И они не гаркнут в ответ:
— Здравия желаем!
Нет! Пусть они расскажут им, что делается на белом свете.
Но ведь у них есть свои комиссары? Да, есть! И они любят своих комиссаров, доверяют им, делят с ними опасности и труды, и комиссары великолепно им рассказывают о всех событиях.
Но они привыкли к ним, привыкли к их лицам, глазам, голосу, речи. А им хочется, чтоб кто-то новый, со своим лицом, со своей речью пришел к ним оттуда, из того мира, который кипит и от которого они так бесконечно отделены.
И это вовсе не смешно.
В двадцати пяти верстах от железной дороги, в трехстах верстах от губернского города, а как будто тысяч за пять, за семь.
Все, что делается для Красной Армии, идет, ослабевая по мере приближения к фронту, к линии позиций.
Чем дальше от фронта, тем штабы и резервные войска лучше обслуживаются.
Штабы и окрестное население завалены литературой. На фронт приходят огрызки.
В Симбирск из Москвы почта доставляет газеты на пятый-шестой день, а контрагентство ЦИКа организовало прекрасную доставку газет на четвертый день.
На фронте же, в двадцати верстах от железной дороги, газеты получаются тюками раза три в месяц.
— Слыхали мы, есть поезд товарища Ленина, — говорят красноармейцы, — будто везде ездит, литературу раздает, газеты, агитаторов привозит.
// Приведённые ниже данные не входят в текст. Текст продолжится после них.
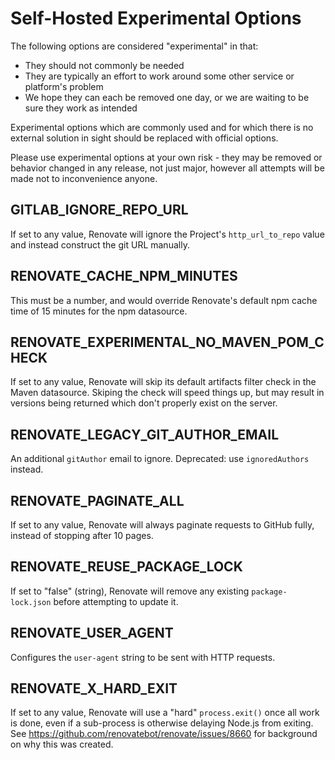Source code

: # Self-Hosted Experimental Options

The following options are considered "experimental" in that:

- They should not commonly be needed
- They are typically an effort to work around some other service or platform's problem
- We hope they can each be removed one day, or we are waiting to be sure they work as intended

Experimental options which are commonly used and for which there is no external solution in sight should be replaced with official options.

Please use experimental options at your own risk - they may be removed or behavior changed in any release, not just major, however all attempts will be made not to inconvenience anyone.

## GITLAB_IGNORE_REPO_URL

If set to any value, Renovate will ignore the Project's `http_url_to_repo` value and instead construct the git URL manually.

## RENOVATE_CACHE_NPM_MINUTES

This must be a number, and would override Renovate's default npm cache time of 15 minutes for the npm datasource.

## RENOVATE_EXPERIMENTAL_NO_MAVEN_POM_CHECK

If set to any value, Renovate will skip its default artifacts filter check in the Maven datasource.
Skiping the check will speed things up, but may result in versions being returned which don't properly exist on the server.

## RENOVATE_LEGACY_GIT_AUTHOR_EMAIL

An additional `gitAuthor` email to ignore.
Deprecated: use `ignoredAuthors` instead.

## RENOVATE_PAGINATE_ALL

If set to any value, Renovate will always paginate requests to GitHub fully, instead of stopping after 10 pages.

## RENOVATE_REUSE_PACKAGE_LOCK

If set to "false" (string), Renovate will remove any existing `package-lock.json` before attempting to update it.

## RENOVATE_USER_AGENT

Configures the `user-agent` string to be sent with HTTP requests.

## RENOVATE_X_HARD_EXIT

If set to any value, Renovate will use a "hard" `process.exit()` once all work is done, even if a sub-process is otherwise delaying Node.js from exiting.
See https://github.com/renovatebot/renovate/issues/8660 for background on why this was created.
Почему же до нас никогда не доедет? Ай мы уж неприкаянные? Хоть бы одним глазком на него глянуть...
Для фронта в Симбирск со специальным поездом доставлены были целых две труппы: драматическая и оперная.
Театр был битком набит — красноармейцы, штабные, советские работники. Слушают хорошее пение, смотрят пьесы.
Чудесно!
Но вот как говорят о себе красноармейцы на фронте:
— Какая наша жизнь! Пришел с линии, поел, лег, отогрелся, поспал, поднялся — в заставу, в секрет. Вернулся, поел, отоспался — в заставу, в секрет, в патрули. Вернулся, пожрал, завалился — опять в заставу, в секрет, в патрули. Так и идет круговорот. Слов нет, на то война, а все же хочется хоть немножко продрать глаза, глянуть на свет белый. Оно, конечно, газеты приходят, да ведь придет недели в полторы, в две номера два, ну, накинешься, обсосешь всю, а там жди опять полторы-две недели. В месяц-то и выходит: пять-шесть газет, не больше, прочтешь. Оно уж не гонишься за тем, чтобы каждый день газеты, хочь два раза в неделю, и то бы наблагодарились, а главное, чтоб без пропусков. А то два номера получишь, а номеров семь-восемь не дошлют, так и не знаешь, чего там на белом свете делается. Слыхали мы, в город актеры приехали играть красноармейцам. Вот хорошо, и об нас подумали. Ждем-пождем, все то же у нас: жрем, спим, да в заставе, в секрете сидим, а про актеров не слыхать. Наконец прослыхали: в городе играют, а к нам и не думают. Та-ак, у Красной Армии по усам текло, в рот не попало.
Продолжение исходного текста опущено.